The joint was really jumping. At NeoCon this past June, every square foot of exhibit space in the Merchandise Mart – that historic pile on the Chicago River – was sold out and packed tight with exhibitors and visitors from all over the world.
The fact that space was at a premium felt apt, as many of the furniture systems making their debut were designed to fit a smaller footprint. Case in point: Teknion’s District, a collection of cabinets, desks, walls and windows that creates compact yet comfy open-plan and private work environments; Izzydesign’s Audrey assortment of clean, modernist modular cabinets to mix and match on an anodized aluminum base; and Haworth’s Planes, a modular collection of tables, carts, credenzas and writeable boards, with crisp lines and a light scale.
Seating options were everywhere, of course. I especially like Nienkmper’s Yabacco guest chair, designed by Ryann Aoukar and Damien Robache. Simplity itself – a bar stock steel frame and an upholstered shell – this chair looks good from every angle. As for task chairs, you’ll find the most notable NeoCon introductions (from Allseating, Keilhauer, Knoll, Krug, Steelcase and Teknion) on pages 36 to 43.
In the one-of-a-kind category, KnollStudio, Versteel and Brayton International each delivered a knockout.
Known for his organically inspired products shaped in innovative materials, Ross Lovegrove has created a sculptural yet practical collection of table desks, tri-oval low tables and credenzas for KnollStudio. The London-based designer drew upon a model first established by Florence Knoll in the 1940s, when she designed the first modern private offices. Taking this paradigm into the 21st century, his collection strikes a balance between traditional bent-steel tubing and modern finishes for work surfaces – including a translucent honeycomb material called Panelite, in glorious colours, plus painted glass, marble and bamboo.

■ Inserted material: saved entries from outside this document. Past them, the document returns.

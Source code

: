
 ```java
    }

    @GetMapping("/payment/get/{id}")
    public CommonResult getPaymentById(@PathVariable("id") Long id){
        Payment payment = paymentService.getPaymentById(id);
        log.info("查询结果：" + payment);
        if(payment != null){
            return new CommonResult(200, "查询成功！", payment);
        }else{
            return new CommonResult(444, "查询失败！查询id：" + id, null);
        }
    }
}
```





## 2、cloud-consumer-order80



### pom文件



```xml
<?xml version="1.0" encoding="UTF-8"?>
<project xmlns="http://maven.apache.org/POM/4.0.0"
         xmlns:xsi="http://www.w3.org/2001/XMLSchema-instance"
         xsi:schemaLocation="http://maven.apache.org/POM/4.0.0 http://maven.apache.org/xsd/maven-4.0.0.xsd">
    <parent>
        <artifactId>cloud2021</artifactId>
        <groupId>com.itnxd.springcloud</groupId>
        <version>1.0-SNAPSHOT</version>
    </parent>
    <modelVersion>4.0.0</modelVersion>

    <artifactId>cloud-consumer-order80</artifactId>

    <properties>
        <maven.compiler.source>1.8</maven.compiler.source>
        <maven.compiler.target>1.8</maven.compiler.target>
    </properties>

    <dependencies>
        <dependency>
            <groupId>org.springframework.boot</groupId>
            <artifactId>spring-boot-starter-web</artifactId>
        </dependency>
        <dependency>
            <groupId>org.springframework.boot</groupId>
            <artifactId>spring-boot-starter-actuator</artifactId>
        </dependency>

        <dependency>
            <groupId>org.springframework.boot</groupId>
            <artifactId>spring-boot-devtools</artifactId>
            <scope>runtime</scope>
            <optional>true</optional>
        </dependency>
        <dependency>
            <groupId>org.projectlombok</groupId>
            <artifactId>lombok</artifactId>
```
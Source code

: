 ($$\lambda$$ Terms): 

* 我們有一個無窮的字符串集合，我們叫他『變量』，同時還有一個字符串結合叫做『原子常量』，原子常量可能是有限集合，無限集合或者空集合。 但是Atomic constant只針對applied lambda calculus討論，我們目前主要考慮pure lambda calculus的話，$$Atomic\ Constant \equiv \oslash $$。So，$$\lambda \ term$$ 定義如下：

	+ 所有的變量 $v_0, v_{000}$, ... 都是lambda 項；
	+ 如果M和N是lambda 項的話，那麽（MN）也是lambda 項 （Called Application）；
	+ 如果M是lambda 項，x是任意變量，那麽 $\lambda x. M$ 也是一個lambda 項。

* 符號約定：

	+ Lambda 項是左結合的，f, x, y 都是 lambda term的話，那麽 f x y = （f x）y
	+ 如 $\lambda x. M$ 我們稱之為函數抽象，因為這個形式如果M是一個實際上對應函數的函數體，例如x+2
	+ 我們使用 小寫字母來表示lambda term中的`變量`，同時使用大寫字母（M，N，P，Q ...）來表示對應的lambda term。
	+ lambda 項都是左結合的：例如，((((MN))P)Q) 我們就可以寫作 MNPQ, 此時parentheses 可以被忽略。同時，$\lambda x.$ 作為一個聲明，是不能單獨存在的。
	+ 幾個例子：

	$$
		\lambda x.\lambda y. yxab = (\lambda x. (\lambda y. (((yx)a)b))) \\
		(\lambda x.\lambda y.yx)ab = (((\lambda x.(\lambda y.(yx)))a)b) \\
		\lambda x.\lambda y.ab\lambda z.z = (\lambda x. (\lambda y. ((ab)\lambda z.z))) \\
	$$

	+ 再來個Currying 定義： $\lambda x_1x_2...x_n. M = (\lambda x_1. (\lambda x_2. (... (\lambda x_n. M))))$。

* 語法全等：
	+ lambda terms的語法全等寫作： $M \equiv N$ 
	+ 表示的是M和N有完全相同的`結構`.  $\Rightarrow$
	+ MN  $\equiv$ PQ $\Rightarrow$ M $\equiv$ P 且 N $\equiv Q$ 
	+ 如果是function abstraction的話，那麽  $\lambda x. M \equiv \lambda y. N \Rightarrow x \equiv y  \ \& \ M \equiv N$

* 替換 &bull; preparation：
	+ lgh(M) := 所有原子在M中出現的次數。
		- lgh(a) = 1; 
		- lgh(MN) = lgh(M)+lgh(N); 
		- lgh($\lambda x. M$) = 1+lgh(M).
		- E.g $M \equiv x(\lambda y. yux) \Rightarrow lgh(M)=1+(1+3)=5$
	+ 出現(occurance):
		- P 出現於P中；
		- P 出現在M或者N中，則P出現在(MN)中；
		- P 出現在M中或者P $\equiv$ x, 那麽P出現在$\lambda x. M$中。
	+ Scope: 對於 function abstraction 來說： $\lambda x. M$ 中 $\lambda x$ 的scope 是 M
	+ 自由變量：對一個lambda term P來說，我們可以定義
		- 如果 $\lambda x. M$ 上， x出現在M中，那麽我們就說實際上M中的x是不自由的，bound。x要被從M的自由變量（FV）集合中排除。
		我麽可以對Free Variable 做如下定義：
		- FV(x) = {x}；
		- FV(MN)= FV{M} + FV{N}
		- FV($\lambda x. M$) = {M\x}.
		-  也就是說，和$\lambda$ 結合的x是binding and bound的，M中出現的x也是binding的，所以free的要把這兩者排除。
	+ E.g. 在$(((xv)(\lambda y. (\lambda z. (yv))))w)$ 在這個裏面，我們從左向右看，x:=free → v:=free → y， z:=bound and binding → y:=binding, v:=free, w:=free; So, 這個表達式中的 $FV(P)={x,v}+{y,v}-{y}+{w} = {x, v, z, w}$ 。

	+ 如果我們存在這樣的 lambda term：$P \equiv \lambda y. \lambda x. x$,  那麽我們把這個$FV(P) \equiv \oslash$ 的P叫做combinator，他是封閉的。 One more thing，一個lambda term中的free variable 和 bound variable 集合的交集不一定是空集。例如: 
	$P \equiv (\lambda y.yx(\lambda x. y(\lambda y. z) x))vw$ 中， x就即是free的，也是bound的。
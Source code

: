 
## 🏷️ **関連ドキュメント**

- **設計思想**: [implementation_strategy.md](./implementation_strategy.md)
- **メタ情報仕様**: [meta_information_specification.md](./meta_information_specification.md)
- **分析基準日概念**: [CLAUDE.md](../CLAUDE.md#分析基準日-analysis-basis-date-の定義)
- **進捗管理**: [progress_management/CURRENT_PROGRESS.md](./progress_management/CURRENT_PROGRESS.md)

For Versteel, Michael R. Shields has designed the curvaceous Rulo Tilt/Nest Table and Chair, which provides work surfaces and seating on demand. The table has a seamless surface of wood or laminate, with a top surface that rolls over the edge to form a continuous modesty panel; casters on the powdercoated steel frame ensure ease in mobility. The seamless, formed wood chair can be upholstered for additional comfort. When not in use, both the table and chair – store easily in a nested position.
Last but not least is Pool, a modular bench line designed by European design team bius for Brayton International. Meant to provide a comfortable and informal meeting space, Pool consists of short and long benches (a combo of molded and fabricated foam covered with virtually any kind of fabric) that can be partnered, in the middle, with a connecting table (solid hard maple or powdercoated MDF) to create a “pocket or pool for conversation.” There’s also another table that can be ganged together with individual benches to create more linear applications. A whimsical stool serves as a pull-up companion. Handcrafted details include double-needle stitching and solid maple legs; a power and data module on the connecting table’s base plate is optional. Crafty, comfy and very cool, Pool gets my vote as best in show.